> _Material provided_
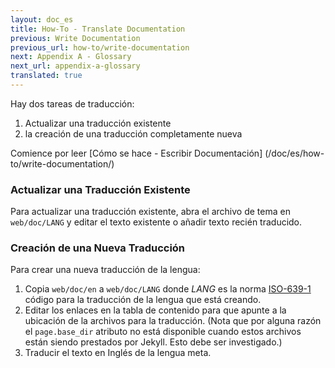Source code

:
 ```yaml
---
layout: doc_es
title: How-To - Translate Documentation
previous: Write Documentation
previous_url: how-to/write-documentation
next: Appendix A - Glossary
next_url: appendix-a-glossary
translated: true
---
```


Hay dos tareas de traducción:

1. Actualizar una traducción existente
1. la creación de una traducción completamente nueva

Comience por leer [Cómo se hace - Escribir
Documentación] (/doc/es/how-to/write-documentation/)


### Actualizar una Traducción Existente

Para actualizar una traducción existente, abra el archivo de tema en
`web/doc/LANG` y editar el texto existente o añadir texto recién traducido.


### Creación de una Nueva Traducción

Para crear una nueva traducción de la lengua:

1. Copia `web/doc/en` a `web/doc/LANG` donde _LANG_ es la norma
   [ISO-639-1](http://en.wikipedia.org/wiki/List_of_ISO_639-2_codes)
   código para la traducción de la lengua que está creando.
1. Editar los enlaces en la tabla de contenido para que apunte a la ubicación
   de la archivos para la traducción. (Nota que por alguna razón el
   `page.base_dir` atributo no está disponible cuando estos archivos están
   siendo prestados por Jekyll.  Esto debe ser investigado.)
1. Traducir el texto en Inglés de la lengua meta.
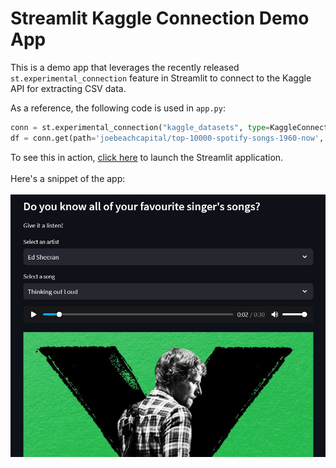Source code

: # Streamlit Kaggle Connection Demo App
This is a demo app that leverages the recently released `st.experimental_connection` feature in Streamlit to connect to the Kaggle API for extracting CSV data.

As a reference, the following code is used in `app.py`:

```python
conn = st.experimental_connection("kaggle_datasets", type=KaggleConnection)
df = conn.get(path='joebeachcapital/top-10000-spotify-songs-1960-now', filename='top_10000_1960-now.csv', ttl=3600)
```

To see this in action, [click here](https://kaggle-connection-demo.streamlit.app/) to launch the Streamlit application.
<br>
<br>
Here's a snippet of the app:
<br>
<br>
<img src="demo_img.jpg" alt="Demo Image" width="600"/>
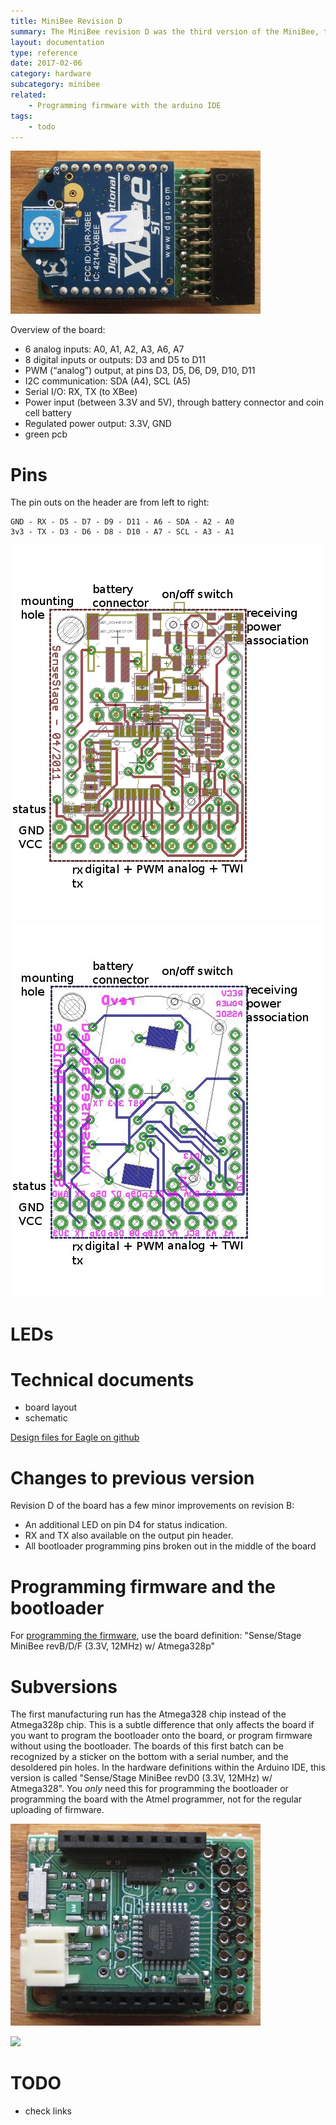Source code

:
 ```yaml
---
title: MiniBee Revision D
summary: The MiniBee revision D was the third version of the MiniBee, the production version. It was manufactured and sold between 2011 and 2016.
layout: documentation
type: reference
date: 2017-02-06
category: hardware
subcategory: minibee
related: 
    - Programming firmware with the arduino IDE
tags:
    - todo
---
```


![](/img/MiniBee_revD_XBee_header.jpg)


Overview of the board:

* 6 analog inputs: A0, A1, A2, A3, A6, A7
* 8 digital inputs or outputs: D3 and D5 to D11
* PWM (“analog”) output, at pins D3, D5, D6, D9, D10, D11
* I2C communication: SDA (A4), SCL (A5)
* Serial I/O: RX, TX (to XBee)
* Power input (between 3.3V and 5V), through battery connector and coin cell battery
* Regulated power output: 3.3V, GND
* green pcb

# Pins

The pin outs on the header are from left to right:

    GND - RX - D5 - D7 - D9 - D11 - A6 - SDA - A2 - A0
    3v3 - TX - D3 - D6 - D8 - D10 - A7 - SCL - A3 - A1

    
![](/img/minibee_annotated-D-front.jpg)
![](/img/minibee_annotated-D-back.jpg)

# LEDs


# Technical documents

* board layout
* schematic


[Design files for Eagle on github](https://github.com/sensestage/minibee_hardware/tree/master/minibee/revD)

# Changes to previous version

Revision D of the board has a few minor improvements on revision B:

* An additional LED on pin D4 for status indication.
* RX and TX also available on the output pin header.
* All bootloader programming pins broken out in the middle of the board


# Programming firmware and the bootloader

For [programming the firmware](programming-firmware-with-the-arduino-ide), use the board definition: "Sense/Stage MiniBee revB/D/F (3.3V, 12MHz) w/ Atmega328p"


# Subversions

The first manufacturing run has the Atmega328 chip instead of the Atmega328p chip. This is a subtle difference that only affects the board if you want to program the bootloader onto the board, or program firmware without using the bootloader. The boards of this first batch can be recognized by a sticker on the bottom with a serial number, and the desoldered pin holes. In the hardware definitions within the Arduino IDE, this version is called "Sense/Stage MiniBee revD0 (3.3V, 12MHz) w/ Atmega328". You *only* need this for programming the bootloader or programming the board with the Atmel programmer, not for the regular uploading of firmware.

![](/img/MiniBee_revD0.jpg)

![](/img/MiniBee_revD0_bottom.jpg)


# TODO

- check links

> _What the task asks_
If the string "lengua" is in a line of the entries, pick that line out.

> _Reply to the exercise_
Para crear una nueva traducción de la lengua:
   código para la traducción de la lengua que está creando.
1. Traducir el texto en Inglés de la lengua meta.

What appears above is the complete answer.